If heel section 102 has a full gage 105 diameter, same as cutting section 101, the bit may be able to take full advantage of kick-off load 78 being applied by the side wall of wellbore 60 to point-the-bit in a new direction. High spiral blades in heel section 102 may enable almost constant contact between the side wall of wellbore 60 and heel section 102 so as to generate a maximum kick-off load 78 without eroding the side wall. Further, where the bit has a smaller than full gage diameter in clearance section 103, the bit may obviate sticking problems observed with bits that are full gage over the entire length of the bit.

As previously noted, side penetration of rotary drill bit will generally not occur in a point-the-bit directional drilling system. Arrow 76 represents the rate of penetration along rotational axis of rotary drill bit 100 c.

Increasing the diameter of the heel section at the fulcrum point may allow for generation of greater side force to steer the bit. The drilling system may be a point-the-bit rotary steerable system or a downhole motor using a long gage bit, for example, a slickbore. The increased generation of greater side force to steer the bit due to an increased diameter of the heel section may be independent of blade surface area and spiral in the heel section. By increasing the diameter of the heel section, kick-off load 78 may be greater compared to a similar down hole bit having a relatively smaller diameter at the heel section. An increased diameter at the heel section may allow for greater dogleg capability.

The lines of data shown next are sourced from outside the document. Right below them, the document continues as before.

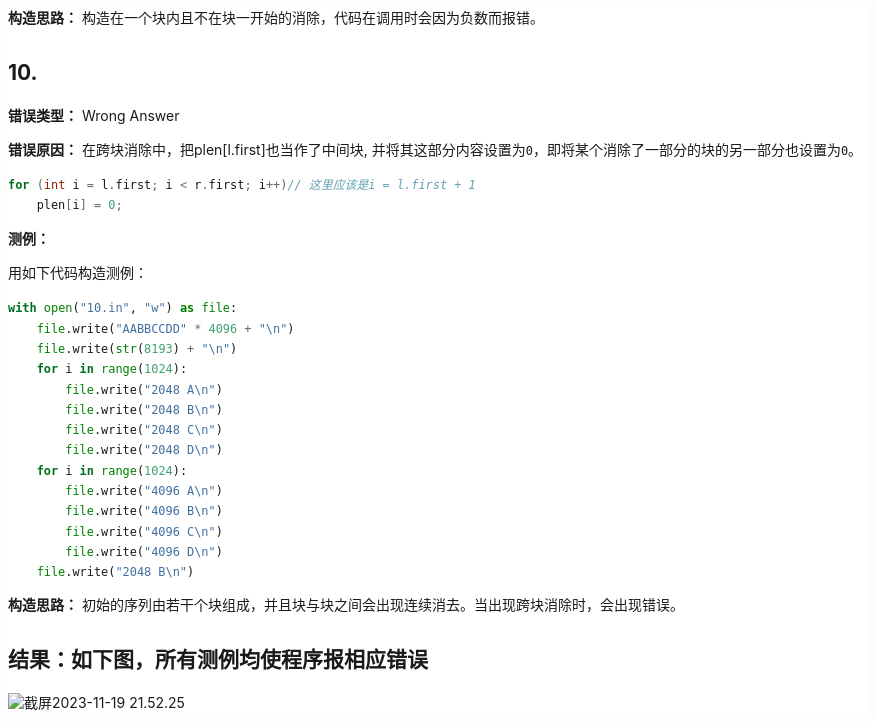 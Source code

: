 **构造思路：** 构造在一个块内且不在块一开始的消除，代码在调用时会因为负数而报错。

## 10.

**错误类型：** Wrong Answer

**错误原因：** 在跨块消除中，把plen[l.first]也当作了中间块, 并将其这部分内容设置为`0`，即将某个消除了一部分的块的另一部分也设置为`0`。

```cpp
for (int i = l.first; i < r.first; i++)// 这里应该是i = l.first + 1
    plen[i] = 0;
```

**测例：**

用如下代码构造测例：

```python
with open("10.in", "w") as file:
    file.write("AABBCCDD" * 4096 + "\n")
    file.write(str(8193) + "\n")
    for i in range(1024):
        file.write("2048 A\n")
        file.write("2048 B\n")
        file.write("2048 C\n")
        file.write("2048 D\n")
    for i in range(1024):
        file.write("4096 A\n")
        file.write("4096 B\n")
        file.write("4096 C\n")
        file.write("4096 D\n")
    file.write("2048 B\n")
```

**构造思路：** 初始的序列由若干个块组成，并且块与块之间会出现连续消去。当出现跨块消除时，会出现错误。



## 结果：如下图，所有测例均使程序报相应错误

![截屏2023-11-19 21.52.25](https://cdn.jsdelivr.net/gh/Imbernoulli/mdimages@main/%E6%88%AA%E5%B1%8F2023-11-19%2021.52.25.png) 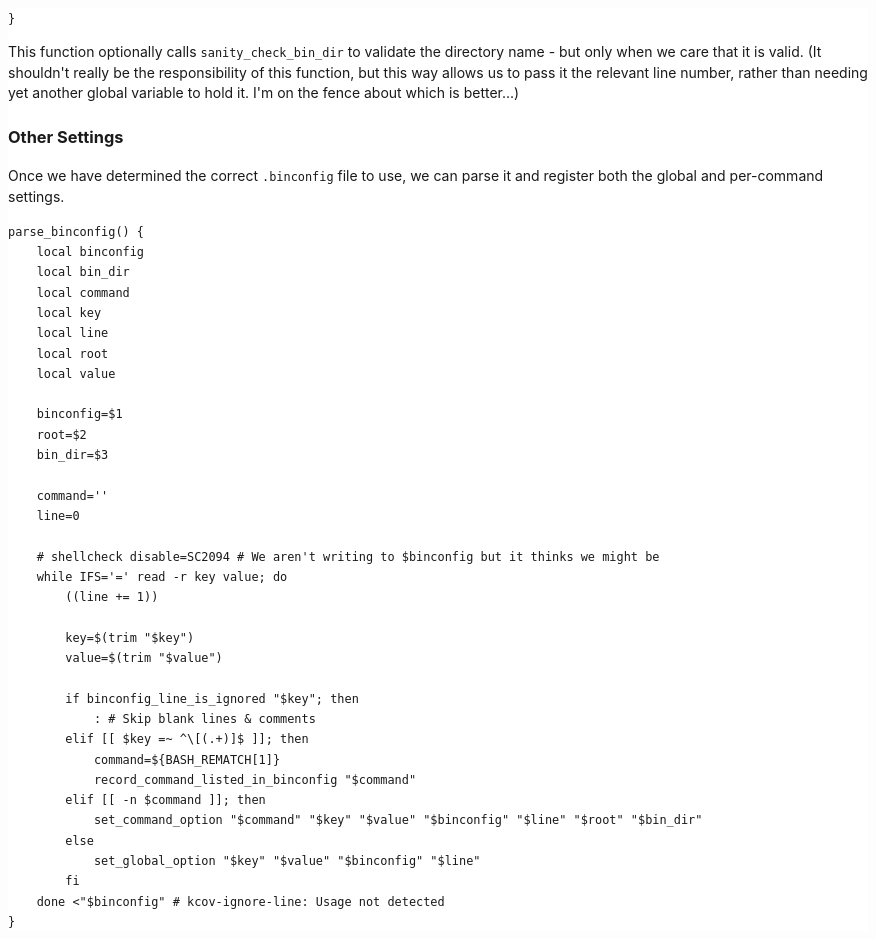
 ```shell
}
```

This function optionally calls `sanity_check_bin_dir` to validate the
directory name - but only when we care that it is valid. (It shouldn't really be
the responsibility of this function, but this way allows us to pass it the
relevant line number, rather than needing yet another global variable to hold
it. I'm on the fence about which is better...)

### Other Settings

Once we have determined the correct `.binconfig` file to use, we can parse it
and register both the global and per-command settings.

```shell
parse_binconfig() {
    local binconfig
    local bin_dir
    local command
    local key
    local line
    local root
    local value

    binconfig=$1
    root=$2
    bin_dir=$3

    command=''
    line=0

    # shellcheck disable=SC2094 # We aren't writing to $binconfig but it thinks we might be
    while IFS='=' read -r key value; do
        ((line += 1))

        key=$(trim "$key")
        value=$(trim "$value")

        if binconfig_line_is_ignored "$key"; then
            : # Skip blank lines & comments
        elif [[ $key =~ ^\[(.+)]$ ]]; then
            command=${BASH_REMATCH[1]}
            record_command_listed_in_binconfig "$command"
        elif [[ -n $command ]]; then
            set_command_option "$command" "$key" "$value" "$binconfig" "$line" "$root" "$bin_dir"
        else
            set_global_option "$key" "$value" "$binconfig" "$line"
        fi
    done <"$binconfig" # kcov-ignore-line: Usage not detected
}
```


[^literate]: Disclaimer: I haven't read the book, just the Wikipedia article, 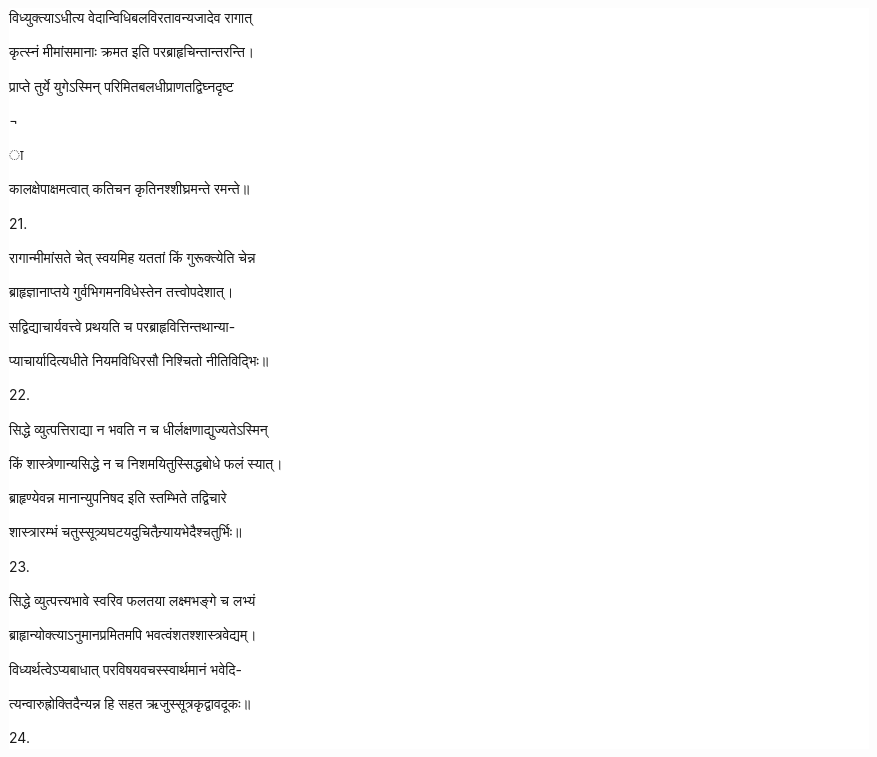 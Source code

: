 विध्युक्त्याऽधीत्य वेदान्विधिबलविरतावन्यजादेव रागात्



कृत्स्नं मीमांसमानाः क्रमत इति परब्राहृचिन्तान्तरन्ति।



प्राप्ते तुर्ये युगेऽस्मिन् परिमितबलधीप्राणतद्विघ्नदृष्ट

¬

ा



कालक्षेपाक्षमत्वात् कतिचन कृतिनश्शीघ्रमन्ते रमन्ते॥



21\.

रागान्मीमांसते चेत् स्वयमिह यततां किं गुरूक्त्येति चेन्न



ब्राहृज्ञानाप्तये गुर्वभिगमनविधेस्तेन तत्त्वोपदेशात्।



सद्विद्याचार्यवत्त्वे प्रथयति च परब्राहृवित्तिन्तथान्या-



प्याचार्यादित्यधीते नियमविधिरसौ निश्चितो नीतिविद्भिः॥



22\.

सिद्धे व्युत्पत्तिराद्या न भवति न च धीर्लक्षणाद्युज्यतेऽस्मिन्



किं शास्त्रेणान्यसिद्धे न च निशमयितुस्सिद्धबोधे फलं स्यात्।



ब्राहृण्येवन्न मानान्युपनिषद इति स्तम्भिते तद्विचारे



शास्त्रारम्भं चतुस्सूत्र्यघटयदुचितैन्र्यायभेदैश्चतुर्भिः॥



23\.

सिद्धे व्युत्पत्त्यभावे स्वरिव फलतया लक्ष्मभङ्गे च लभ्यं



ब्राहृान्योक्त्याऽनुमानप्रमितमपि भवत्वंशतश्शास्त्रवेद्यम्।



विध्यर्थत्वेऽप्यबाधात् परविषयवचस्स्वार्थमानं भवेदि-



त्यन्वारुह्रोक्तिदैन्यन्न हि सहत ऋजुस्सूत्रकृद्वावदूकः॥



24\.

FIG. 3C is a schematic drawing showing one example of a rotary drill bit which may be designed in accordance with teachings of the present disclosure. Rotary drill bit 100 c may be generally described as a fixed cutter drill bit. For some applications rotary drill bit 100 c may also be described as a matrix drill bit steel body drill bit and/or a PDC drill bit. Rotary drill bit 100 c may include bit body 120 c with shank 122 c.

Shank 122 c may include under gage blade portions 124 c formed in the exterior thereof. Shank 122 c may also include extensions of associated blades 128 c. As shown in FIG. 3C blades 128 c may extend at an especially large spiral or angle relative to an associated bit rotational axis.

One of the characteristics of rotary drill bits used with point-the-bit directional drilling systems may be relatively increased length of associated gage surfaces as compared with push-the-bit directional drilling systems.

A longitudinal bore (not expressly shown) may extend through shank 122 c and into bit body 120 c. The longitudinal bore may be used to communicate drilling fluids from an associated drilling string to one or more nozzles 152 disposed in bit body 120 c.

A plurality of cutter blades 128 e may be disposed on the exterior of bit body 120 c. Respective junk slots or fluid flow slots 148 c may be formed between adjacent blades 128 c. Each cutter blade 128 c may include a plurality of cutters 130 g. For some applications cutters 130 g may also be described as “cutting inserts”. Cutters 130 g may be formed from very hard materials associated with forming a wellbore in a downhole formation. The exterior portions of bit body 120 c opposite from shank 122 c may be generally described as having a “bit face profile” as described with respect to rotary drill bit 100 c. For some applications rotary drill bit 100 c may also be described as a matrix drill bit and/or a PDC drill bit. Rotary drill bit 100 c may include bit body 120 c with shank 122 c.

The shank may include bit breaker slots (not shown) formed on the exterior thereof. Pin threaded connection (not shown) may be formed as an integral part of shank 122 c extending from bit body 120 c. Various types of threaded connections, including but not limited to, API connections and premium threaded connections may be formed on the exterior of shank 122 c.

Blades 128 c may also spiral or extend at an angle relative to the associated bit rotational axis. For some applications bit body 120 c may be formed in part from a matrix of very hard materials associated with rotary drill bits. For other applications bit body 120 c may be machined from various metal alloys satisfactory for use in drilling wellbores in downhole formations. Examples of matrix type drill bits are shown in U.S. Pat. Nos. 4,696,354 and 5,099,929.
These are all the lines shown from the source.